Current vaccines are limited--they lack the ability to trigger specific immune responses or target specific parts of the body. DNA nanotechnology can help develop vaccines that have the ability to do the things current vaccines cannot.
Scientists at the Biodesign Institute of Arizona State University are using DNA nanotechnology to make synthetic vaccines. Biodesign immunologist Yung Chang worked with DNA nanotechnology innovator Hao Yan to create the first vaccine that can be safely delivered on self-assembled DNA nanostructures. Chang and Yan' work is supported by funding from the Department of Defense and National Institutes of Health.

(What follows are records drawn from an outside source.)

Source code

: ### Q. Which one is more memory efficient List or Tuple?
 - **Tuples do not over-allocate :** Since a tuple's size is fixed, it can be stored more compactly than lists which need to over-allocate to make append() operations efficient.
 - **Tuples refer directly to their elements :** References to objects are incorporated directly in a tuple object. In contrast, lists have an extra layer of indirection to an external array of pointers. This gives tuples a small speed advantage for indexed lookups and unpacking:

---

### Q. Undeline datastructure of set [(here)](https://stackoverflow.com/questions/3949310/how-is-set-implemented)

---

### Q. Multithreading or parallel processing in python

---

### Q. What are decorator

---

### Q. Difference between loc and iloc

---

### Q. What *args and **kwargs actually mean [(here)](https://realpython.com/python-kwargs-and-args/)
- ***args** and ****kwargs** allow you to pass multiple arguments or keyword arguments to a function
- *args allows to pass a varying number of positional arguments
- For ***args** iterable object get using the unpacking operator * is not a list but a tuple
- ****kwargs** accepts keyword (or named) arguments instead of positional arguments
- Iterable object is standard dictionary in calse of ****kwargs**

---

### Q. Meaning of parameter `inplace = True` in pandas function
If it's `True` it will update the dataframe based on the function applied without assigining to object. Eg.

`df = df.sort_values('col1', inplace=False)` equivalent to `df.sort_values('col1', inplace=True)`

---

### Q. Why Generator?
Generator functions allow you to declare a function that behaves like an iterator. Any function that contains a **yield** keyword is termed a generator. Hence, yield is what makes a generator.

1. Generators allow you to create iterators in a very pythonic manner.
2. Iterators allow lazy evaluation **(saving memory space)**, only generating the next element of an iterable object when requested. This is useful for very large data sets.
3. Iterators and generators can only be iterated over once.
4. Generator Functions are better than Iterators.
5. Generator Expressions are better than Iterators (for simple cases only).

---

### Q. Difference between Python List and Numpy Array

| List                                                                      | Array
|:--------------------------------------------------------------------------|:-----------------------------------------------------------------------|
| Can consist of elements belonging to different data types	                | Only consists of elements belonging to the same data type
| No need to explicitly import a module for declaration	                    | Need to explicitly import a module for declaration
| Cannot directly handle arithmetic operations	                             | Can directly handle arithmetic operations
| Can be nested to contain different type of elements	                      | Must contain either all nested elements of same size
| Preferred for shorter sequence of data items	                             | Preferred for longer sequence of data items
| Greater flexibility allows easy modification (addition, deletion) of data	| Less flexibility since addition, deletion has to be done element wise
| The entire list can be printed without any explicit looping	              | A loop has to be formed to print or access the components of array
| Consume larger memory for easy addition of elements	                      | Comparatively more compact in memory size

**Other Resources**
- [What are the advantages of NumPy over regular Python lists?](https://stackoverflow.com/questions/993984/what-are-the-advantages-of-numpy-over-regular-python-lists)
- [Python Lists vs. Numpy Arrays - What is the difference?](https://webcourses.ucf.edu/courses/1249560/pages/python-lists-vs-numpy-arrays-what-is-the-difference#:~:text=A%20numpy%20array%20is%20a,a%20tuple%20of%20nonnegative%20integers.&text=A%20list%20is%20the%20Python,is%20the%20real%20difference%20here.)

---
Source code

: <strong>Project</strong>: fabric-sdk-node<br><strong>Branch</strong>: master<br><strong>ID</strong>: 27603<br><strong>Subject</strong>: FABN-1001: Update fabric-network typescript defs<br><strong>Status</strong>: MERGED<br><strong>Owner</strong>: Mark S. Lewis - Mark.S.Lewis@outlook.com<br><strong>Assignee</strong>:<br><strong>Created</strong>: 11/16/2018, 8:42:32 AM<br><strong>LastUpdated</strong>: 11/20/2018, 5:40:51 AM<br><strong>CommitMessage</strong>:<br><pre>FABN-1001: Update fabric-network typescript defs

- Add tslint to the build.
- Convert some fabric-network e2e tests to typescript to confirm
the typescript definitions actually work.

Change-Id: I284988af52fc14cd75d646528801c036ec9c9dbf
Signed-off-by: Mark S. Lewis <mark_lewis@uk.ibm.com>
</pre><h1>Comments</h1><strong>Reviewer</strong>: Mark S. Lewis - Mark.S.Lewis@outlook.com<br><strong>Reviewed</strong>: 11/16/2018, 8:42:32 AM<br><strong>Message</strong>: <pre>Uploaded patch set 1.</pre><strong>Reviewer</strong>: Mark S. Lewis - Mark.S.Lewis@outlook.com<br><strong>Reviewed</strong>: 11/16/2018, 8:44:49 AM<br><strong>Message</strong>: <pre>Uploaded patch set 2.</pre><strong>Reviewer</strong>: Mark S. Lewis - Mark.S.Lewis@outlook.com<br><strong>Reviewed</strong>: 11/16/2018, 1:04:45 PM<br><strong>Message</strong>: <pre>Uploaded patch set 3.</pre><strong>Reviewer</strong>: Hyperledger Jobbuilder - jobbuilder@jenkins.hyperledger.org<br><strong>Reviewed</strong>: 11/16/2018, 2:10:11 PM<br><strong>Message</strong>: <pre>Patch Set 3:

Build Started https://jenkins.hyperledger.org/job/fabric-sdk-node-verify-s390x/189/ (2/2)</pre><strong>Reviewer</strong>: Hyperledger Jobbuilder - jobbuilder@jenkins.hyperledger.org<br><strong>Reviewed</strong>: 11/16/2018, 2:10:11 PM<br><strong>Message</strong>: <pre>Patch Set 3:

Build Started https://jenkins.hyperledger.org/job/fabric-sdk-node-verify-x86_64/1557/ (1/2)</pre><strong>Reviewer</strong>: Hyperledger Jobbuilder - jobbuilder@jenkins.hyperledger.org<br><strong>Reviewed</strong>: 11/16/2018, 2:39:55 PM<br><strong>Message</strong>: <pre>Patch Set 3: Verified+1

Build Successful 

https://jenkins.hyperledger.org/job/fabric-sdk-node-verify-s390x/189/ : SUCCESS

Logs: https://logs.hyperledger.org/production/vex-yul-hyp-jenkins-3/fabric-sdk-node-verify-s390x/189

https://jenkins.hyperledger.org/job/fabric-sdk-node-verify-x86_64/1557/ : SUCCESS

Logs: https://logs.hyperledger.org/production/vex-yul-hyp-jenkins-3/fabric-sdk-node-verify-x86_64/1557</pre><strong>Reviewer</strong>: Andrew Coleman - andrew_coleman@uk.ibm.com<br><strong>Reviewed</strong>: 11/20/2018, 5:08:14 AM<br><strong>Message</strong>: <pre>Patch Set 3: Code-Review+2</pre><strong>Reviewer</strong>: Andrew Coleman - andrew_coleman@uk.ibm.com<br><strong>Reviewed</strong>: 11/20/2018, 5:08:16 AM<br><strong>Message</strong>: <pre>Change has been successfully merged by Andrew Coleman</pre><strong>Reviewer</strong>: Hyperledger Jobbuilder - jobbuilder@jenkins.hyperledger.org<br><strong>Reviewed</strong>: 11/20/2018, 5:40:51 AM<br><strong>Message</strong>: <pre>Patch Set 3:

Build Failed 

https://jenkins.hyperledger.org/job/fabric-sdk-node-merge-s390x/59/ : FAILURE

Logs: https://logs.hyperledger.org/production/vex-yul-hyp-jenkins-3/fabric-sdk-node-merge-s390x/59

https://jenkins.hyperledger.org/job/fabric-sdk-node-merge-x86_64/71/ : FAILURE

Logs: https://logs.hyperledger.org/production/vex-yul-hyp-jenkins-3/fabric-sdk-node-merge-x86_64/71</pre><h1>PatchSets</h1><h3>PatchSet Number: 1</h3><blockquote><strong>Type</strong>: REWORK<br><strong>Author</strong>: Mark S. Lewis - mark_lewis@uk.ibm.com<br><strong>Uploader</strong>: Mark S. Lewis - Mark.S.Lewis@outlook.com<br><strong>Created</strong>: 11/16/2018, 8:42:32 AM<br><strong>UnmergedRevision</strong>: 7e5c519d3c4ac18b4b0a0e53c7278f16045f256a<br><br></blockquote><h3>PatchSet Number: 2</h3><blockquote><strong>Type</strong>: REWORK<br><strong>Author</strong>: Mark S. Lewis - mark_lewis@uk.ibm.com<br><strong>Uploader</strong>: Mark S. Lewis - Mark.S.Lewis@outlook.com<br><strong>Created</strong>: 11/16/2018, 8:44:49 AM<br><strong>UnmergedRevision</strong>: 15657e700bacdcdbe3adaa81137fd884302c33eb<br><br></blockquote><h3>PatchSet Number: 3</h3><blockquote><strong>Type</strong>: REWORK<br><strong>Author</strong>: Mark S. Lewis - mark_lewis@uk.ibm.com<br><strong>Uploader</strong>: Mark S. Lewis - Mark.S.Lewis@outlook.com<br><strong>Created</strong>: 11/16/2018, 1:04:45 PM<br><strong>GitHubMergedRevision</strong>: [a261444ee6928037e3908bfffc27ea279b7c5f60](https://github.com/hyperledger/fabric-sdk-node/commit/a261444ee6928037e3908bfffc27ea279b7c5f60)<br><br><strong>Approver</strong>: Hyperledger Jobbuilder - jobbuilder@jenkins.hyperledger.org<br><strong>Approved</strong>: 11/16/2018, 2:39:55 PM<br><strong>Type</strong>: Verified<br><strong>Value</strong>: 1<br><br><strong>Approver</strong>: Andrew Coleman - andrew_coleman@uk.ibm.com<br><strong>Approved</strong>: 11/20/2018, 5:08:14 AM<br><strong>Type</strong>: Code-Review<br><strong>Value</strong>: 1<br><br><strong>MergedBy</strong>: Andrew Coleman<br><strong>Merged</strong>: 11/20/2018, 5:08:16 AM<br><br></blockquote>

Safety is an important concern when dealing with nanotechnology in the human body because nanoparticles can travel through parts of the body that larger objects cannot. "The major concern was: Is it safe? We wanted to mimic the assembly of molecules that can trigger a safe and powerful immune response in the body. As Hao's team has developed a variety of interesting DNA nanostructures during the past few years, we have been collaborating more and more with a goal to further explore some promising human health applications of this technology." says Chang.
These new vaccines use genetic engineering to create virus-like particles (VLPs) that contain proteins that stimulate the immune system. Using this method, they were able to succesfully trigger an immune response from mice that was nine times greater than using other methods.
"We were very pleased," said Chang. "It was so nice to see the results as we predicted. Many times in biology we don't see that." Chang and Yan envision future uses of the vaccine where they could tailor the immune responce or require mulitple components. This form of vaccine could also be developed and used for cancer.
DNA nanotechnology is a young field, and research is advancing quickly to be able to make an impact on healthcare, the interface between the human body and electronics, and other applications.